RECORDS FOR THE EXERCISE:
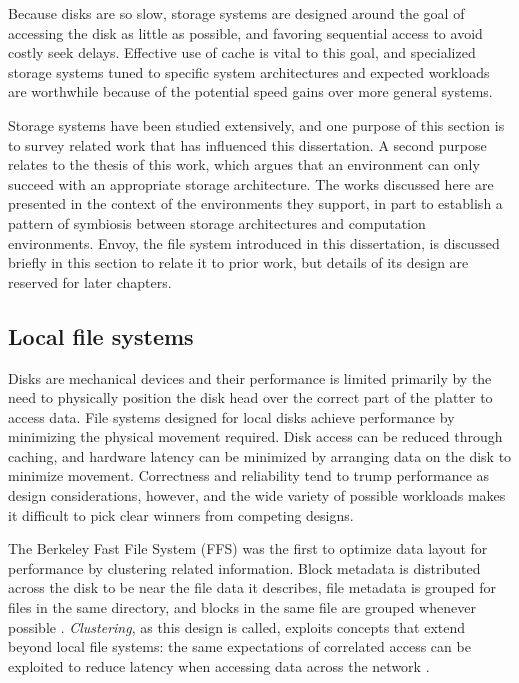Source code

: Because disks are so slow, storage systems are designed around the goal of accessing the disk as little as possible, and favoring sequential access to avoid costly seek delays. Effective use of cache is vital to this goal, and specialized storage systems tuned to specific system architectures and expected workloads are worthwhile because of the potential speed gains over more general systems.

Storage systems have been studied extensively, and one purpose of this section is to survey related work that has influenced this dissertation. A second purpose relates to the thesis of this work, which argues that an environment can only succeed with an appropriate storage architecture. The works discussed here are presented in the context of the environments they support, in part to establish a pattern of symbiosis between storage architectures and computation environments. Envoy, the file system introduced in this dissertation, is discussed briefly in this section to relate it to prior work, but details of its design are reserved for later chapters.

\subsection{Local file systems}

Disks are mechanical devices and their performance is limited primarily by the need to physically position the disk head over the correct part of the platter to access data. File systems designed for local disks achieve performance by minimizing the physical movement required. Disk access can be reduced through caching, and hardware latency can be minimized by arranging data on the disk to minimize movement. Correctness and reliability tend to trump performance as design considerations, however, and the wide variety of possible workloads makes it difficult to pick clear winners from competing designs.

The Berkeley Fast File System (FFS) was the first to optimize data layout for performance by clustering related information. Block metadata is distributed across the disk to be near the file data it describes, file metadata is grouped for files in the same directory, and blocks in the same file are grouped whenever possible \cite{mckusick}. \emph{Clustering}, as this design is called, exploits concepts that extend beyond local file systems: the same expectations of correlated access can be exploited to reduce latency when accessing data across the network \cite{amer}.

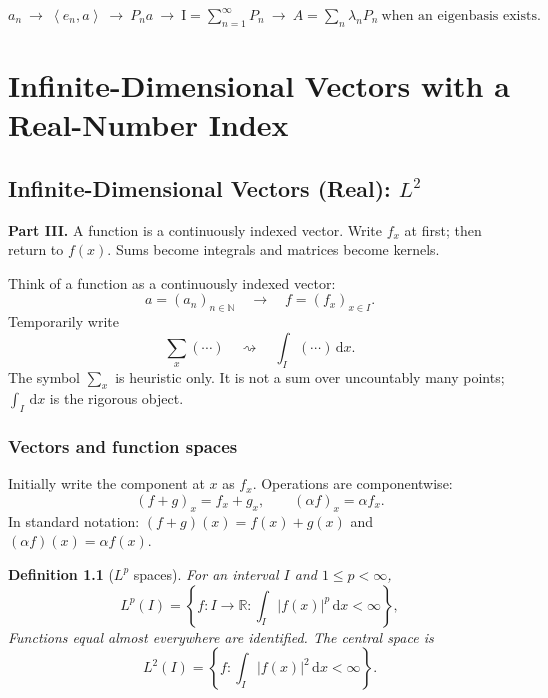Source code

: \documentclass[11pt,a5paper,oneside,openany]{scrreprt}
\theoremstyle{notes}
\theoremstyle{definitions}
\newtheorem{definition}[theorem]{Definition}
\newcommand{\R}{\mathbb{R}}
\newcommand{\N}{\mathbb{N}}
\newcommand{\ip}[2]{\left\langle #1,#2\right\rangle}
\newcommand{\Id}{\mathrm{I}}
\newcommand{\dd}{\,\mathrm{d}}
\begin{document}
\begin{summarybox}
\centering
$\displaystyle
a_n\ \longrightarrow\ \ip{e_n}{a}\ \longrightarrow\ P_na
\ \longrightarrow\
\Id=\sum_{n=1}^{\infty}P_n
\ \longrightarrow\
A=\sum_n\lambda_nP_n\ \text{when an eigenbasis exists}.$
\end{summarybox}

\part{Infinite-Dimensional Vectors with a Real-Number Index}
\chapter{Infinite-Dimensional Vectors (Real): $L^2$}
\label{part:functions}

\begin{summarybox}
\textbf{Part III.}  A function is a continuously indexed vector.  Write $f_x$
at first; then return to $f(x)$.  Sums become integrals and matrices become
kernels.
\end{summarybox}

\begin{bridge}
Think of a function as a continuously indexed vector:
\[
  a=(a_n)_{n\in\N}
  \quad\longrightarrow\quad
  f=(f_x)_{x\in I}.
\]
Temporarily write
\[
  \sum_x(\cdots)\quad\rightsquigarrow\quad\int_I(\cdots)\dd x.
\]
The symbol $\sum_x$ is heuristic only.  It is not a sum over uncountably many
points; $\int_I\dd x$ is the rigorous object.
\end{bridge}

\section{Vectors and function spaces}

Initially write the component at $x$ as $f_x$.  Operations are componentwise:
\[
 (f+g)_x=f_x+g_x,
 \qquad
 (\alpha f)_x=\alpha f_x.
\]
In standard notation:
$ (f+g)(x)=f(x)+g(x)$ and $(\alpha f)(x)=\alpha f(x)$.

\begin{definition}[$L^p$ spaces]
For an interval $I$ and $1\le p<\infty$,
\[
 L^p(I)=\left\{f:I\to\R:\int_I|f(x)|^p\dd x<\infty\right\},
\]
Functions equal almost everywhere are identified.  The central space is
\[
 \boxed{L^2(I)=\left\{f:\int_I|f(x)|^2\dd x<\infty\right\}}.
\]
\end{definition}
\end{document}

--

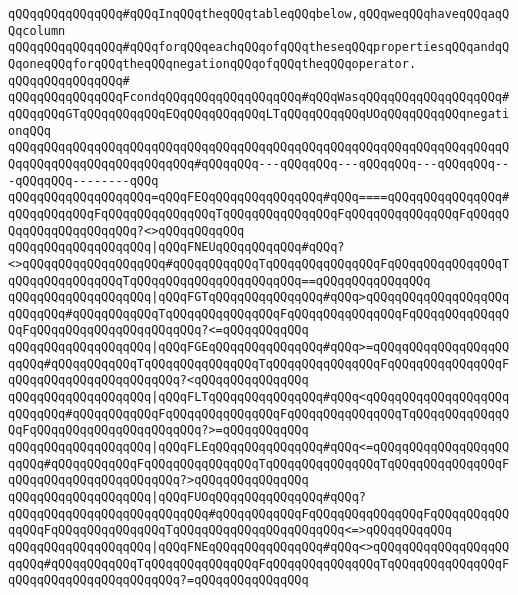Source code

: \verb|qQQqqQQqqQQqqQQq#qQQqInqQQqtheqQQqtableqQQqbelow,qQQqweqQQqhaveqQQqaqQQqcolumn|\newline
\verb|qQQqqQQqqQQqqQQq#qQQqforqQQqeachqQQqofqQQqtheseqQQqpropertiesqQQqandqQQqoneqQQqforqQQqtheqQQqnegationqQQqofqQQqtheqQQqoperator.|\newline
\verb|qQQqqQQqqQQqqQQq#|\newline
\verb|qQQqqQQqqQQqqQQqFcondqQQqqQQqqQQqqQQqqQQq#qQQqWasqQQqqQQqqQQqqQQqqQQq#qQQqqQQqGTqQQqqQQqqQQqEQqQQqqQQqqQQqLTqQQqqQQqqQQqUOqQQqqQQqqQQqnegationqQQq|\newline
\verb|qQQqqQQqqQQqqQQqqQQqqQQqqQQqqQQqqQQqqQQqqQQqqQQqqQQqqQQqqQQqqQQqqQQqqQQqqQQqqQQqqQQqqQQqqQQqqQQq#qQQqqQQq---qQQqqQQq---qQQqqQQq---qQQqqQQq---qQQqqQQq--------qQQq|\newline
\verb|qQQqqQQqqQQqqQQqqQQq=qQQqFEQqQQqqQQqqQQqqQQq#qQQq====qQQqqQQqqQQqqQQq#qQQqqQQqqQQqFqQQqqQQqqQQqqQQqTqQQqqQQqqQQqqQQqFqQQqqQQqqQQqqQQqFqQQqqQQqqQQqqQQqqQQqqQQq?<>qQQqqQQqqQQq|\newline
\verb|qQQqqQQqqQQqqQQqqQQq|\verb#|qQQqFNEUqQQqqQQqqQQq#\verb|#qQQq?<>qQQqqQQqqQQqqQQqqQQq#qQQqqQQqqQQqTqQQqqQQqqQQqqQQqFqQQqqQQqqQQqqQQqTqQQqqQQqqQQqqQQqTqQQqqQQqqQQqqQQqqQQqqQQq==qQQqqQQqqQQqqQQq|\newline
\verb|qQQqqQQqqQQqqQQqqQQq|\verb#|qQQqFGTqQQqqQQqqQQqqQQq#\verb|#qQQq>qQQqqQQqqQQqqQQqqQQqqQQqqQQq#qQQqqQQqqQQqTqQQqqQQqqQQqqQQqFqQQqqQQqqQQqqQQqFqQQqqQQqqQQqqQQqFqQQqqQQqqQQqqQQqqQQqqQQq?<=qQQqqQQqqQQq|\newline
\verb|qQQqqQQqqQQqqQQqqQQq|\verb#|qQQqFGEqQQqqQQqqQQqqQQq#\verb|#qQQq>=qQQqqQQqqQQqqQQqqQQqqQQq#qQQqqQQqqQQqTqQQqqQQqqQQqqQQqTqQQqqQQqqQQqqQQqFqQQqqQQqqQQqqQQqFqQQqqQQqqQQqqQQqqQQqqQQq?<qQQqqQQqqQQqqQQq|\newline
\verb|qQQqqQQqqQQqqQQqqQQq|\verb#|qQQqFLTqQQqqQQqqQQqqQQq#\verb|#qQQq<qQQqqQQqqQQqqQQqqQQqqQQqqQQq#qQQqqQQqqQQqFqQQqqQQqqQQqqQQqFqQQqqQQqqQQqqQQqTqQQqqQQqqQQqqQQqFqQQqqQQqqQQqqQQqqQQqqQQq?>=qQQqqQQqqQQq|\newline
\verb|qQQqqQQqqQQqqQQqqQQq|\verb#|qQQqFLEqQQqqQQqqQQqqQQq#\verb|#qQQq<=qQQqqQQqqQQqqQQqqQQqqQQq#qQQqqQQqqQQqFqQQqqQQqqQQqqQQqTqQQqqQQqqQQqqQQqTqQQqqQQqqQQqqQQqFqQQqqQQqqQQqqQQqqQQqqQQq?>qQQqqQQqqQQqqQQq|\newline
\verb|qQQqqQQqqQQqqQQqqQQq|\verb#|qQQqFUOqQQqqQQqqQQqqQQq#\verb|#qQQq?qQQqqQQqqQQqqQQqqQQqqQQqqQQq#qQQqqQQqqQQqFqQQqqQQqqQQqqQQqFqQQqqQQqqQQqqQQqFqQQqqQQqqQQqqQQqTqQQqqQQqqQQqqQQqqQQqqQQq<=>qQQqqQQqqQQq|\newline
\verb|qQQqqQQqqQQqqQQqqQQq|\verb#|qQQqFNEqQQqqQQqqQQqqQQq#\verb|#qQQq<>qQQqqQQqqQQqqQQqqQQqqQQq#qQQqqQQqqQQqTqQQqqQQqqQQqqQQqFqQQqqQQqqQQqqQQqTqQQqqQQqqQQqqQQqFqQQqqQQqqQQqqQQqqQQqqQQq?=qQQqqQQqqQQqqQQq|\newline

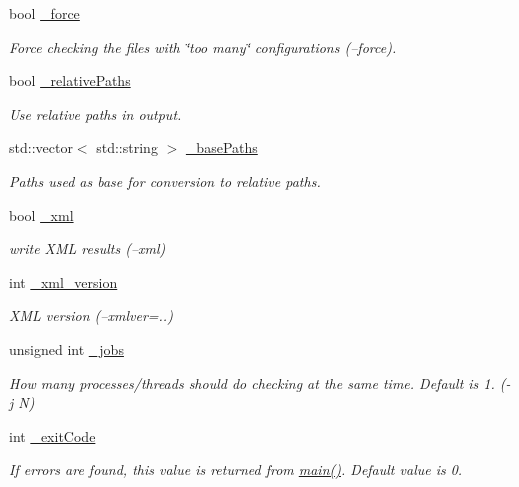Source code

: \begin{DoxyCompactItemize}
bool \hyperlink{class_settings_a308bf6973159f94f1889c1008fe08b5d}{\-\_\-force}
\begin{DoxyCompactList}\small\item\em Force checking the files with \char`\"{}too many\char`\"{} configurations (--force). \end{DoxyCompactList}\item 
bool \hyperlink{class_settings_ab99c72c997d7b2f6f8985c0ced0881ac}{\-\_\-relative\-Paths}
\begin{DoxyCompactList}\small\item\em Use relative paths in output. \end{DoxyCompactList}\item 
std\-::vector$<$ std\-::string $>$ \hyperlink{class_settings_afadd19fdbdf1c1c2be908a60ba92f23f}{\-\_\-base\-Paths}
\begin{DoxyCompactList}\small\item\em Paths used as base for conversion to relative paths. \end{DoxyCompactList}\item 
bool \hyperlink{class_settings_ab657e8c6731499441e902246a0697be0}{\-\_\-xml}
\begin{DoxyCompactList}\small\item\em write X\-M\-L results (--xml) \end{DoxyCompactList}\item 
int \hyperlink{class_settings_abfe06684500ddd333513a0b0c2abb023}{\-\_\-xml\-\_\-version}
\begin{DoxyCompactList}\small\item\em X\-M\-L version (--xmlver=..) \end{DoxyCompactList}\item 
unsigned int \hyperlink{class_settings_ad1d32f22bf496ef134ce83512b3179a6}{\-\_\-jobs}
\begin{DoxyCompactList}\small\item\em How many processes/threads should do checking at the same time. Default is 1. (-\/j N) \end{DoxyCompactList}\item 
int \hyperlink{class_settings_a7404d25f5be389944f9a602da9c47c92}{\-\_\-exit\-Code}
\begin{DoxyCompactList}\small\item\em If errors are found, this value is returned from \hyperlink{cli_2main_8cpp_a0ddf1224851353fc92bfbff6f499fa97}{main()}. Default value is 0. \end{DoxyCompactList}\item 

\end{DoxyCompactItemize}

TASK STATEMENT:
Keep only those lines of the records that hold "Real", and return them.

EXPECTED ANSWER:
\part{Infinite-Dimensional Vectors with a Real-Number Index}
\chapter{Infinite-Dimensional Vectors (Real): $L^2$}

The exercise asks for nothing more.